"""
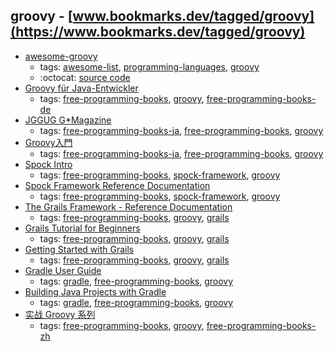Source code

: groovy - [www.bookmarks.dev/tagged/groovy](https://www.bookmarks.dev/tagged/groovy)
---
* [awesome-groovy](https://github.com/kdabir/awesome-groovy#readme)
    * tags: [awesome-list](../tagged/awesome-list.md), [programming-languages](../tagged/programming-languages.md), [groovy](../tagged/groovy.md)
    * :octocat: [source code](https://github.com/kdabir/awesome-groovy#readme)
* [Groovy für Java-Entwickler](http://examples.oreilly.de/openbooks/pdf_groovyger.pdf)
    * tags: [free-programming-books](../tagged/free-programming-books.md), [groovy](../tagged/groovy.md), [free-programming-books-de](../tagged/free-programming-books-de.md)
* [JGGUG G*Magazine](http://grails.jp/g_mag_jp/)
    * tags: [free-programming-books-ja](../tagged/free-programming-books-ja.md), [free-programming-books](../tagged/free-programming-books.md), [groovy](../tagged/groovy.md)
* [Groovy入門](http://www.oki-osk.jp/esc/groovy/)
    * tags: [free-programming-books-ja](../tagged/free-programming-books-ja.md), [free-programming-books](../tagged/free-programming-books.md), [groovy](../tagged/groovy.md)
* [Spock Intro](http://edgibbs.com/spock-intro-a-bdd-testing-framework-in-groovy/)
    * tags: [free-programming-books](../tagged/free-programming-books.md), [spock-framework](../tagged/spock-framework.md), [groovy](../tagged/groovy.md)
* [Spock Framework Reference Documentation](https://spockframework.github.io/spock/docs/current/index.html)
    * tags: [free-programming-books](../tagged/free-programming-books.md), [spock-framework](../tagged/spock-framework.md), [groovy](../tagged/groovy.md)
* [The Grails Framework - Reference Documentation](http://grails.github.io/grails-doc/latest/)
    * tags: [free-programming-books](../tagged/free-programming-books.md), [groovy](../tagged/groovy.md), [grails](../tagged/grails.md)
* [Grails Tutorial for Beginners](http://grails.asia/grails-tutorial-for-beginners/)
    * tags: [free-programming-books](../tagged/free-programming-books.md), [groovy](../tagged/groovy.md), [grails](../tagged/grails.md)
* [Getting Started with Grails](http://www.infoq.com/minibooks/grails-getting-started)
    * tags: [free-programming-books](../tagged/free-programming-books.md), [groovy](../tagged/groovy.md), [grails](../tagged/grails.md)
* [Gradle User Guide](https://docs.gradle.org/current/userguide/userguide.html)
    * tags: [gradle](../tagged/gradle.md), [free-programming-books](../tagged/free-programming-books.md), [groovy](../tagged/groovy.md)
* [Building Java Projects with Gradle](http://spring.io/guides/gs/gradle/)
    * tags: [gradle](../tagged/gradle.md), [free-programming-books](../tagged/free-programming-books.md), [groovy](../tagged/groovy.md)
* [实战 Groovy 系列](http://www.ibm.com/developerworks/cn/java/j-pg/)
    * tags: [free-programming-books](../tagged/free-programming-books.md), [groovy](../tagged/groovy.md), [free-programming-books-zh](../tagged/free-programming-books-zh.md)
"""
Problem requirements » It would help to have the listing above repeated exactly, with all images removed.

The answer »
Source code

: groovy - [www.bookmarks.dev/tagged/groovy](https://www.bookmarks.dev/tagged/groovy)
---
* [awesome-groovy](https://github.com/kdabir/awesome-groovy#readme)
    * tags: [awesome-list](../tagged/awesome-list.md), [programming-languages](../tagged/programming-languages.md), [groovy](../tagged/groovy.md)
    * :octocat: [source code](https://github.com/kdabir/awesome-groovy#readme)
* [Groovy für Java-Entwickler](http://examples.oreilly.de/openbooks/pdf_groovyger.pdf)
    * tags: [free-programming-books](../tagged/free-programming-books.md), [groovy](../tagged/groovy.md), [free-programming-books-de](../tagged/free-programming-books-de.md)
* [JGGUG G*Magazine](http://grails.jp/g_mag_jp/)
    * tags: [free-programming-books-ja](../tagged/free-programming-books-ja.md), [free-programming-books](../tagged/free-programming-books.md), [groovy](../tagged/groovy.md)
* [Groovy入門](http://www.oki-osk.jp/esc/groovy/)
    * tags: [free-programming-books-ja](../tagged/free-programming-books-ja.md), [free-programming-books](../tagged/free-programming-books.md), [groovy](../tagged/groovy.md)
* [Spock Intro](http://edgibbs.com/spock-intro-a-bdd-testing-framework-in-groovy/)
    * tags: [free-programming-books](../tagged/free-programming-books.md), [spock-framework](../tagged/spock-framework.md), [groovy](../tagged/groovy.md)
* [Spock Framework Reference Documentation](https://spockframework.github.io/spock/docs/current/index.html)
    * tags: [free-programming-books](../tagged/free-programming-books.md), [spock-framework](../tagged/spock-framework.md), [groovy](../tagged/groovy.md)
* [The Grails Framework - Reference Documentation](http://grails.github.io/grails-doc/latest/)
    * tags: [free-programming-books](../tagged/free-programming-books.md), [groovy](../tagged/groovy.md), [grails](../tagged/grails.md)
* [Grails Tutorial for Beginners](http://grails.asia/grails-tutorial-for-beginners/)
    * tags: [free-programming-books](../tagged/free-programming-books.md), [groovy](../tagged/groovy.md), [grails](../tagged/grails.md)
* [Getting Started with Grails](http://www.infoq.com/minibooks/grails-getting-started)
    * tags: [free-programming-books](../tagged/free-programming-books.md), [groovy](../tagged/groovy.md), [grails](../tagged/grails.md)
* [Gradle User Guide](https://docs.gradle.org/current/userguide/userguide.html)
    * tags: [gradle](../tagged/gradle.md), [free-programming-books](../tagged/free-programming-books.md), [groovy](../tagged/groovy.md)
* [Building Java Projects with Gradle](http://spring.io/guides/gs/gradle/)
    * tags: [gradle](../tagged/gradle.md), [free-programming-books](../tagged/free-programming-books.md), [groovy](../tagged/groovy.md)
* [实战 Groovy 系列](http://www.ibm.com/developerworks/cn/java/j-pg/)
    * tags: [free-programming-books](../tagged/free-programming-books.md), [groovy](../tagged/groovy.md), [free-programming-books-zh](../tagged/free-programming-books-zh.md)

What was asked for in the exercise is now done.